What is Cambodian food?
What should I order?
How do I visit or place an order?
I designed responsive layouts that prioritized:
easy navigation
readable menus
clear calls-to-action
mobile accessibility
Rather than overwhelming visitors with long blocks of text, I used photography and visual hierarchy to guide users naturally through the experience.
For many customers, the menu would determine whether they felt confident placing an order.
Instead of listing dishes without structure, I organized the menu into clear categories that reduced cognitive load and made browsing easier.
Typography, spacing, and hierarchy were refined to improve readability while maintaining consistency with the overall brand.
The result was a menu that educated customers instead of overwhelming them.
Designing the Digital Experience
AI became a collaborative tool throughout the project. Instead of using it to make design decisions for me, I used it to accelerate research, explore ideas, and iterate more efficiently.
Using AI Throughout the Process
Recipe Development
Creating the menu followed the same iterative process.
I researched traditional Cambodian dishes, developed my own variations, cooked each recipe, and tasted every version. After each round of testing, I used AI to help identify ingredient adjustments when flavors felt too salty, sweet, or unbalanced.
Rather than accepting suggestions automatically, I treated them as hypotheses and validated every change through additional cooking and taste testing. Once recipes were finalized, AI helped scale ingredient quantities from home-sized recipes to restaurant production while maintaining consistency.
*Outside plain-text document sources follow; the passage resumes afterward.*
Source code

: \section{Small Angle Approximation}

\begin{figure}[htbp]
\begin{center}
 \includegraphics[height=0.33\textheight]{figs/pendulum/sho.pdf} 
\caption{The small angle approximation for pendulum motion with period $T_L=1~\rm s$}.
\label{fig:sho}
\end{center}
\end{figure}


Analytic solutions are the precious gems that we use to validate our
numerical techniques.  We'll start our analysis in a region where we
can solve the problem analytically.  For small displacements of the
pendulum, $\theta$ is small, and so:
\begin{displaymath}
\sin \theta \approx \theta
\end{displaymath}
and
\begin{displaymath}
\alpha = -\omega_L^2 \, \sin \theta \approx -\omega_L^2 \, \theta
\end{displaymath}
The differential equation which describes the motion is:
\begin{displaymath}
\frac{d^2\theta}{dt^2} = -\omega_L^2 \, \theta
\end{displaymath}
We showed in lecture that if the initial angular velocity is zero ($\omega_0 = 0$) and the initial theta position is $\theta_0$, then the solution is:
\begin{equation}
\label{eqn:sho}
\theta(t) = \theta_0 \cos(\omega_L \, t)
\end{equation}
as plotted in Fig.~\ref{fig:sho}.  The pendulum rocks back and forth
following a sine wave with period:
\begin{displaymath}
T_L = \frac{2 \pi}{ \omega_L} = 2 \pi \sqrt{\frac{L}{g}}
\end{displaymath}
This process allowed me to iterate faster while keeping every final decision grounded in real-world testing.
By opening day on May 2025, the project had grown far beyond a restaurant idea.
The final experience included:
Brand identity
Restaurant interior
Responsive website
Digital menu
Physical menu
Photography direction
Customer journey
Marketing materials
Every touchpoint was intentionally designed to create one cohesive experience.
Launch
Designing Heng Seng Noodles changed the way I think about product design. I learned that meaningful experiences don't begin and end with a screen.
Whether designing a restaurant, a website, or a menu, the process remains the same:
Understand people, identify friction, prototype solutions, iterate, and continue improving after launch.
Owning and operating the restaurant also gave me something many design projects cannot—a continuous feedback loop.
Every customer interaction became another opportunity to observe behavior, identify pain points, and make improvements based on real-world use.
That mindset continues to shape how I approach every design problem.